= Your assignment =
Please restate the records below verbatim, omitting every image they hold.

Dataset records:

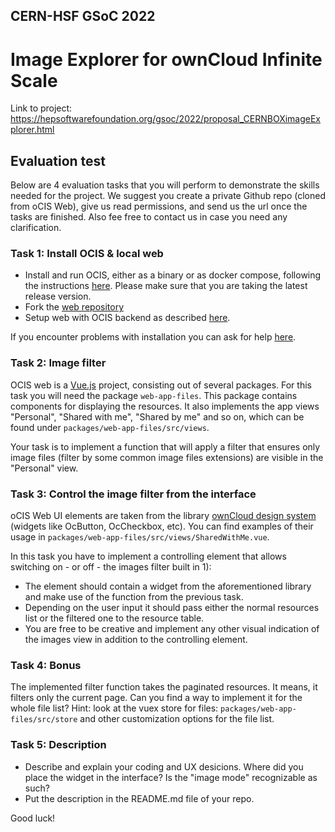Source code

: ## CERN-HSF GSoC 2022
# Image Explorer for ownCloud Infinite Scale
Link to project: https://hepsoftwarefoundation.org/gsoc/2022/proposal_CERNBOXimageExplorer.html

## Evaluation test

Below are 4 evaluation tasks that you will perform to demonstrate the skills needed for the project.
We suggest you create a private Github repo (cloned from oCIS Web), give us read permissions, and send us the url once the tasks are finished. Also fee free to contact us in case you need any clarification.

### Task 1: Install OCIS & local web

* Install and run OCIS, either as a binary or as docker compose, following the instructions [here](https://owncloud.dev/ocis/getting-started/). Please make sure that you are taking the latest release version. 
* Fork the [web repository](https://github.com/owncloud/web) 
* Setup web with OCIS backend as described [here](https://owncloud.dev/clients/web/backend-ocis/). 

If you encounter problems with installation you can ask for help [here](https://talk.owncloud.com/channel/ocis).

### Task 2: Image filter

OCIS web is a [Vue.js](https://v2.vuejs.org/) project, consisting out of several packages. For this task you will need the package `web-app-files`. This package contains components for displaying the resources. It also implements the app views "Personal", "Shared with me", "Shared by me" and so on, which can be found under `packages/web-app-files/src/views`.

Your task is to implement a function that will apply a filter that ensures  only  image files (filter by some common image files extensions) are visible in the "Personal" view. 


### Task 3: Control the image filter from the interface

oCIS Web UI elements are taken from the library [ownCloud design system](https://owncloud.design/) (widgets like OcButton, OcCheckbox, etc). You can find examples of their usage in `packages/web-app-files/src/views/SharedWithMe.vue`.

In this task you have to implement a controlling element that allows switching on - or off - the images filter built in 1):
* The element should contain a widget from the aforementioned library and make use of the function from the previous task.
* Depending on the user input it should pass either the normal resources list or the filtered one to the resource table.
* You are free to be creative and implement any other visual indication of the images view in addition to the controlling element.

### Task 4: Bonus

The implemented filter function takes the paginated resources. It means, it filters only the current page. Can you find a way to implement it for the whole file list? Hint: look at the vuex store for files: `packages/web-app-files/src/store` and other customization options for the file list.


### Task 5: Description

* Describe and explain your coding and UX desicions. Where did you place the widget in the interface? Is the "image mode" recognizable as such? 
* Put the description in the README.md file of your repo.

Good luck!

= Exercise result =
Source code

: ## CERN-HSF GSoC 2022
# Image Explorer for ownCloud Infinite Scale
Link to project: https://hepsoftwarefoundation.org/gsoc/2022/proposal_CERNBOXimageExplorer.html

## Evaluation test

Below are 4 evaluation tasks that you will perform to demonstrate the skills needed for the project.
We suggest you create a private Github repo (cloned from oCIS Web), give us read permissions, and send us the url once the tasks are finished. Also fee free to contact us in case you need any clarification.

### Task 1: Install OCIS & local web

* Install and run OCIS, either as a binary or as docker compose, following the instructions [here](https://owncloud.dev/ocis/getting-started/). Please make sure that you are taking the latest release version. 
* Fork the [web repository](https://github.com/owncloud/web) 
* Setup web with OCIS backend as described [here](https://owncloud.dev/clients/web/backend-ocis/). 

If you encounter problems with installation you can ask for help [here](https://talk.owncloud.com/channel/ocis).

### Task 2: Image filter

OCIS web is a [Vue.js](https://v2.vuejs.org/) project, consisting out of several packages. For this task you will need the package `web-app-files`. This package contains components for displaying the resources. It also implements the app views "Personal", "Shared with me", "Shared by me" and so on, which can be found under `packages/web-app-files/src/views`.

Your task is to implement a function that will apply a filter that ensures  only  image files (filter by some common image files extensions) are visible in the "Personal" view. 


### Task 3: Control the image filter from the interface

oCIS Web UI elements are taken from the library [ownCloud design system](https://owncloud.design/) (widgets like OcButton, OcCheckbox, etc). You can find examples of their usage in `packages/web-app-files/src/views/SharedWithMe.vue`.

In this task you have to implement a controlling element that allows switching on - or off - the images filter built in 1):
* The element should contain a widget from the aforementioned library and make use of the function from the previous task.
* Depending on the user input it should pass either the normal resources list or the filtered one to the resource table.
* You are free to be creative and implement any other visual indication of the images view in addition to the controlling element.

### Task 4: Bonus

The implemented filter function takes the paginated resources. It means, it filters only the current page. Can you find a way to implement it for the whole file list? Hint: look at the vuex store for files: `packages/web-app-files/src/store` and other customization options for the file list.


### Task 5: Description

* Describe and explain your coding and UX desicions. Where did you place the widget in the interface? Is the "image mode" recognizable as such? 
* Put the description in the README.md file of your repo.

Good luck!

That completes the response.